INSTRUCTIONS TO FOLLOW:
From the entries below, retype only the lines from the one with "- Jumping should be a jump blast" through the one with "- Different weapons", exactly as written.

DATA:
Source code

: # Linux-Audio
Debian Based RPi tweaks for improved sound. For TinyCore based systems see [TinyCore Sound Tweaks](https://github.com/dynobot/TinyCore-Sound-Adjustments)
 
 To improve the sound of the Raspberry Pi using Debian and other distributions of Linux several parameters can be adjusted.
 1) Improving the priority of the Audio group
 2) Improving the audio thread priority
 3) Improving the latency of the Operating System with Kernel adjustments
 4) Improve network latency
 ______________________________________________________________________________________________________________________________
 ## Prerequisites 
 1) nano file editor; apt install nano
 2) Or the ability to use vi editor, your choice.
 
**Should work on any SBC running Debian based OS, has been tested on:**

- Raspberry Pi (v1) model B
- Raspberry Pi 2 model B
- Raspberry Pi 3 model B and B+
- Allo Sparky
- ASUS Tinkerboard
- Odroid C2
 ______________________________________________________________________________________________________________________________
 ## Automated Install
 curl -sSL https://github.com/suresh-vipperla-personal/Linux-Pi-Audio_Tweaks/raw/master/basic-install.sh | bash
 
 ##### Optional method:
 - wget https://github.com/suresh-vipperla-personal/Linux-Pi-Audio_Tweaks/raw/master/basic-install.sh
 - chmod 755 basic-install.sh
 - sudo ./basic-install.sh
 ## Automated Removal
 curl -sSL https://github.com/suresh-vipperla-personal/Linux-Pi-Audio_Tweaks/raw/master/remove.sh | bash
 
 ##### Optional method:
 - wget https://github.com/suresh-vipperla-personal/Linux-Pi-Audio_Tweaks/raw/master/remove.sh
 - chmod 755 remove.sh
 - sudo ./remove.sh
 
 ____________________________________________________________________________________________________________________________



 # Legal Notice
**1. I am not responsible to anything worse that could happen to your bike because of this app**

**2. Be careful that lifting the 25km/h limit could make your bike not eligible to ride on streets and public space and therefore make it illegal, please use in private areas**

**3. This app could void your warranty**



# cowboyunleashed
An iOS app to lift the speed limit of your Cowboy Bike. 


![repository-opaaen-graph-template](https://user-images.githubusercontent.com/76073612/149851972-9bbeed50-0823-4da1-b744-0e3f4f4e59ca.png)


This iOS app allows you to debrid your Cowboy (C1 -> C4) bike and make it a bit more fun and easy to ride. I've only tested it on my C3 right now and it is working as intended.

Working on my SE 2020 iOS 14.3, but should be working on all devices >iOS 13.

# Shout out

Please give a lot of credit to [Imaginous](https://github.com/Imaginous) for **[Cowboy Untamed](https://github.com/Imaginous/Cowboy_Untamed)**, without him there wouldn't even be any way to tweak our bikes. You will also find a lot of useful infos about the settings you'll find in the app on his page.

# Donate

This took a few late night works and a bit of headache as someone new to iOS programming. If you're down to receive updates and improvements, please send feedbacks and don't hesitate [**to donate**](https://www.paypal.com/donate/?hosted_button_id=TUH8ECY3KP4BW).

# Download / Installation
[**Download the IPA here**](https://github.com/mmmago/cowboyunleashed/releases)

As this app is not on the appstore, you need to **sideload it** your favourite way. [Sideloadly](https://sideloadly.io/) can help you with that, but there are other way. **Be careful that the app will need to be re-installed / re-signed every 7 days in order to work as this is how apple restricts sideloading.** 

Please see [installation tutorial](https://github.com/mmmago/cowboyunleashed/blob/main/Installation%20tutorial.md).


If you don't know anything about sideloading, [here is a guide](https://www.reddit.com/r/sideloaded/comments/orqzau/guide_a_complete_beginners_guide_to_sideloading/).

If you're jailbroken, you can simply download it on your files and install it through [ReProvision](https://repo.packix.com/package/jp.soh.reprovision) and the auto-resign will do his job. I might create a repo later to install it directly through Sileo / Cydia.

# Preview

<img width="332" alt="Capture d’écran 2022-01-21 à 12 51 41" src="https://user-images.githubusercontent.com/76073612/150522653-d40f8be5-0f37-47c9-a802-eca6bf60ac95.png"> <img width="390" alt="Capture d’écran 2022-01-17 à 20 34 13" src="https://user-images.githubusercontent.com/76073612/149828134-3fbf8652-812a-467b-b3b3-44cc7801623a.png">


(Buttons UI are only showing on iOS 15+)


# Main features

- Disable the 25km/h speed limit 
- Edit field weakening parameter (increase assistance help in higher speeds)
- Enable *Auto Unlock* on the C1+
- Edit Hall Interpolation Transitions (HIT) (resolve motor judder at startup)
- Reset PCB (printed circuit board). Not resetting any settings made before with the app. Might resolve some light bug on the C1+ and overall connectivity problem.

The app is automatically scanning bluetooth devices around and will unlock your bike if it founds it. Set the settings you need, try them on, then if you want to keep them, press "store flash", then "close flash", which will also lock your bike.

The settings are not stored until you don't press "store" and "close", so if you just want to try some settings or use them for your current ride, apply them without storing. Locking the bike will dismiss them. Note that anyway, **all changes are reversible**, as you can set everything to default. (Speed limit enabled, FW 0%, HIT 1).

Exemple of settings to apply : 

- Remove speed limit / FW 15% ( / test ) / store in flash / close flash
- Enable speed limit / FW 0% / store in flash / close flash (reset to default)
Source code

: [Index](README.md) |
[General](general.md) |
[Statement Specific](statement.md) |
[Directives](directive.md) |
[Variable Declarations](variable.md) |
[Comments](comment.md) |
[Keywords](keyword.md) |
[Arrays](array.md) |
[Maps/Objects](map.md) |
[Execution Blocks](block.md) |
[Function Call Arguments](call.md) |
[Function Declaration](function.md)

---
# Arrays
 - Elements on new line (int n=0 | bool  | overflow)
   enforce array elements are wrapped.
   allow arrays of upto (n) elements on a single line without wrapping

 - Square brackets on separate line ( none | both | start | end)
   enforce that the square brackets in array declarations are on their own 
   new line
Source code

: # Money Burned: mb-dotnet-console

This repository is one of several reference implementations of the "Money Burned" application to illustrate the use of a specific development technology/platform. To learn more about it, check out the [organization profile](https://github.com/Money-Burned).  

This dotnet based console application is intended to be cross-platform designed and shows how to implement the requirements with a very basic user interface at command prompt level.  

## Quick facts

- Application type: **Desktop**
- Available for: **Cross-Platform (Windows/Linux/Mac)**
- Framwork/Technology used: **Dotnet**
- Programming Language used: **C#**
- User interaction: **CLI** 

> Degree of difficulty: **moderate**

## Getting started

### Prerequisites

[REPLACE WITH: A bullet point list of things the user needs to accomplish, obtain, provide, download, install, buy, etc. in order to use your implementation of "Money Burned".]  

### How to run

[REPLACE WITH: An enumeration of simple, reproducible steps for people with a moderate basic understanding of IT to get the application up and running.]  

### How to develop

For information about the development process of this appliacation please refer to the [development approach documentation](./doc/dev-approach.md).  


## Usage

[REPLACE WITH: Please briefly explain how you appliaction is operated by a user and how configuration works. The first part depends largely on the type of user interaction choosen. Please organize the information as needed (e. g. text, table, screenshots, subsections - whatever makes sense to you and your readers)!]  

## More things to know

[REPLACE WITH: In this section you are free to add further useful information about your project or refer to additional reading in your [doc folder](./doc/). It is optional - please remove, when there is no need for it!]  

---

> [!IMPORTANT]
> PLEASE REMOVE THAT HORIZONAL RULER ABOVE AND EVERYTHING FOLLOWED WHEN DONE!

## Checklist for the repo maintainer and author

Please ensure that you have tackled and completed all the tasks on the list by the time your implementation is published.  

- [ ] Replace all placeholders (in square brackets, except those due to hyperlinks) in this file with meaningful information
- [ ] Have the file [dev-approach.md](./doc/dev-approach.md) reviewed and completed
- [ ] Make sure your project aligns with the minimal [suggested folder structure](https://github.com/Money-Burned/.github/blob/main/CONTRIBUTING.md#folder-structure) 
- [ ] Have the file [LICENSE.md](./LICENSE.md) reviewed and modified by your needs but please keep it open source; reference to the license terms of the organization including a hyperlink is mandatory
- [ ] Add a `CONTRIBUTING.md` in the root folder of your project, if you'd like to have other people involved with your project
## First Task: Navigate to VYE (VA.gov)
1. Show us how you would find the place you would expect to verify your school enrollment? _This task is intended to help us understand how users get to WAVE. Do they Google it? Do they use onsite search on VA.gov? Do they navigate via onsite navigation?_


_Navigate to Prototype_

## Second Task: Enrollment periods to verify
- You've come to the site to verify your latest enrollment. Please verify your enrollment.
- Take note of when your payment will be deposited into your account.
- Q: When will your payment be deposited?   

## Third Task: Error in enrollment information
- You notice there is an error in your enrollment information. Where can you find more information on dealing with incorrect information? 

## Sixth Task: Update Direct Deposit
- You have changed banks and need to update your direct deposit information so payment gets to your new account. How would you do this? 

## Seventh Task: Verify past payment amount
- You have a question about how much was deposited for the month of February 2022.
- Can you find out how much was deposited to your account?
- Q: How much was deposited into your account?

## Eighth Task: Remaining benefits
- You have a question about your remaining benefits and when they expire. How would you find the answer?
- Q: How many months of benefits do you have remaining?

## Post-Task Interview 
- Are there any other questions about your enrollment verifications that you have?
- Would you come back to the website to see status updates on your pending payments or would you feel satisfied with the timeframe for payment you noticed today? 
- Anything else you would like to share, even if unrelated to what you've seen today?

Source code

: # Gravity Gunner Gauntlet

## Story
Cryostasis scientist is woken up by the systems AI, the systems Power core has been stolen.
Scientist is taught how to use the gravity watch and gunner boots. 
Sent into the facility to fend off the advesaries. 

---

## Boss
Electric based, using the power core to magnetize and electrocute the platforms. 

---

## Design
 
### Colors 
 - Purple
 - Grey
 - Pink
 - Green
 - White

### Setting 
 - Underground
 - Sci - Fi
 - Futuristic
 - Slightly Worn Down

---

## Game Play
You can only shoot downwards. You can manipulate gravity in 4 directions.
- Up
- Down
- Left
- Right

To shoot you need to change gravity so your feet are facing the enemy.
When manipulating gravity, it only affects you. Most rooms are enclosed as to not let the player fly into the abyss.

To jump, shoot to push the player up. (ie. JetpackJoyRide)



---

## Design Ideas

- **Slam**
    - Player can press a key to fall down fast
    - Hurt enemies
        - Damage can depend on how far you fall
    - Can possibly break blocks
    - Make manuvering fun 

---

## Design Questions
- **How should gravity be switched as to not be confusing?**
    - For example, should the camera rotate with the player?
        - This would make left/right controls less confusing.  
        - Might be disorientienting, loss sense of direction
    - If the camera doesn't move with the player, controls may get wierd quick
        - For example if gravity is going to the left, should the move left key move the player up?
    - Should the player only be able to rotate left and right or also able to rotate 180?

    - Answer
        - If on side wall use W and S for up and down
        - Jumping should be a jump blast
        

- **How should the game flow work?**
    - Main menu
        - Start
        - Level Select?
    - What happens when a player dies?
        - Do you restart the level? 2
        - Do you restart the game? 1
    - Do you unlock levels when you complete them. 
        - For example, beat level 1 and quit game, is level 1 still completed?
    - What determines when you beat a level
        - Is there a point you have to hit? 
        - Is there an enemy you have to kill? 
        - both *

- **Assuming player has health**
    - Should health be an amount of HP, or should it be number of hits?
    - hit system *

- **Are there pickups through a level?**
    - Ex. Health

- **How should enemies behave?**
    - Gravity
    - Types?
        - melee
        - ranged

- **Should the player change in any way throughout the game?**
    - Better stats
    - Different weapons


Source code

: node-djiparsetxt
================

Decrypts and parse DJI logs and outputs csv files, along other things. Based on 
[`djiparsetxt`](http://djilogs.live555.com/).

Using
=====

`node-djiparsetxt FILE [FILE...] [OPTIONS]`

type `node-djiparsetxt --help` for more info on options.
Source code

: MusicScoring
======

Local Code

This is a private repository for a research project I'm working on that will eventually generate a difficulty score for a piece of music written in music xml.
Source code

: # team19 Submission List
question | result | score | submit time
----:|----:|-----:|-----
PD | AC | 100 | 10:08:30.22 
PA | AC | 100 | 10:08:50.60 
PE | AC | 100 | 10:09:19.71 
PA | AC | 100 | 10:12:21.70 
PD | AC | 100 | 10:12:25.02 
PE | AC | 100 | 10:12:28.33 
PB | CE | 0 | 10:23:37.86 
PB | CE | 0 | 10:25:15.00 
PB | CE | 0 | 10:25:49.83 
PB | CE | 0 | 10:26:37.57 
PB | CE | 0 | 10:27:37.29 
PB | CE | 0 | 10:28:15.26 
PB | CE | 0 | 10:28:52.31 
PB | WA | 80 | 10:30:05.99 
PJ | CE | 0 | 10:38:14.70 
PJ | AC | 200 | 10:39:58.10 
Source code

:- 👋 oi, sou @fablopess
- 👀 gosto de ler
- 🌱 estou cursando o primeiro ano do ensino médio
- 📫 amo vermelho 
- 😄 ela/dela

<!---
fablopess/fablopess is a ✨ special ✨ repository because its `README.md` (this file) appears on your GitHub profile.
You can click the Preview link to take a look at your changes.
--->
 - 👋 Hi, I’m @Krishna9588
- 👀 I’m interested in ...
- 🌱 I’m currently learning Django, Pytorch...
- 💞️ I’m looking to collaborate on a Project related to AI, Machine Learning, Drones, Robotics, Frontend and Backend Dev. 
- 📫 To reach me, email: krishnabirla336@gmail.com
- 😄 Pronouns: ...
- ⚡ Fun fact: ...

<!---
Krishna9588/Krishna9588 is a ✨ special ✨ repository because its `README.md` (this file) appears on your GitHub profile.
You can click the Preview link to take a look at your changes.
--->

WRITTEN SOLUTION:
        - Jumping should be a jump blast
        

- **How should the game flow work?**
    - Main menu
        - Start
        - Level Select?
    - What happens when a player dies?
        - Do you restart the level? 2
        - Do you restart the game? 1
    - Do you unlock levels when you complete them. 
        - For example, beat level 1 and quit game, is level 1 still completed?
    - What determines when you beat a level
        - Is there a point you have to hit? 
        - Is there an enemy you have to kill? 
        - both *

- **Assuming player has health**
    - Should health be an amount of HP, or should it be number of hits?
    - hit system *

- **Are there pickups through a level?**
    - Ex. Health

- **How should enemies behave?**
    - Gravity
    - Types?
        - melee
        - ranged

- **Should the player change in any way throughout the game?**
    - Better stats
    - Different weapons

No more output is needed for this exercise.